It was quite a volatile year, with a mix of collapses and rallies across markets. Think of gold’s breathtaking rise, crude’s collapse, and copper’s rally. After the summer, gold started collapsing while crude and stocks rallied strongly. With this year’s volatility, it is quite challenging to define a market outlook for 2017. To get a sense of what 2017 will bring, we analyze our proprietary market barometer and our leading market indicator.
The problem with many financial media outlets is that their market outlook sections contain so much and diverse information that it becomes an impossibility it to utilize that info for forecasting. Take as an example the market outlook section on CNBC or the Financial Times. Both are not really useful. That is why we developed a simple and straightforward methodology based one proprietary market barometer and one leading indicator.
Our proprietary market barometer
First, our market barometer looks at all leading markets, and gives a sense of intermarket dynamics. The point in this is that markets do not move in a vacuum, they move in relation to each other. For instance, early this year, gold rallied strongly as a sign of fear; consequently, crude and stocks tanked. Gold’s rally stalled when stocks started rallying. It is important to look at market trends as a function of each other.
Our market barometer displays the deviation of 7 leading markets from their 200 day moving average (DMA). A market trading above its 200 DMA is bullish and in a long term uptrend, a market below its 200 DMA is bearish and in a downtrend. The key challenge of our market barometer is to identify primary market trends based on how leading markets are moving against each other.

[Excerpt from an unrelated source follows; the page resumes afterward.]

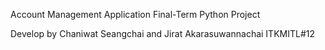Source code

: Account Management Application
Final-Term Python Project

Develop by Chaniwat Seangchai and Jirat Akarasuwannachai
ITKMITL#12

Right now, risk assets are in a bullish mode: stocks, yields, copper and crude are all in a long term uptrend. On the other hand, gold and the Japanese Yen, both fear assets, are in a long term downtrend.
‘Risk on’ market outlook 2017 based on this leading indicator
The market barometer reflects the state of markets at a given point in time. But is it fair to say that the ‘risk on’ trend will continue into the first half of 2017?
To answer that question, we look at our leading indicator: 20 year treasury yields. The next chart makes the point that 20 year yields introduce a new phase in markets (risk on vs risk off) exactly at times when extreme high or low fear levels coincide with peaks and bottoms on its long term chart (see red and green circles on the chart).
Right after the Brexit vote, 20 year yields bottomed, at a time of maximum fear, and most investors were expecting a stock market crash. That was a turning point for risk, and, since then, risk assets started outperforming fear assets. Stock markets broke to all-time highs, copper and crude rallied, while gold sold off.
With our leading indicator suggesting risk is on, we expect this trend to continue into the first part of 2017. As of the summer, our expectation is that stock markets will start correcting, potentially very sharply. Bonds will become attractive at that point, in line with our former bond market outlook, while commodities will certainly not be attractive.
When it comes to gold, it is too hard to make a prediction. If gold continues to behave as a fear asset, we expect gold to turn into a long term uptrend. The challenge with gold is that it has two faces. On the one hand, it is a fear asset. On the other hand, it is an inflation/deflation driven asset. Gold’s prospects always need to be assessed in the context of what other markets are doing. Initially, our gold price forecast remains bearish. We will need to re-evaluate towards the summer of 2017, and make a new call based on intermarket dynamics.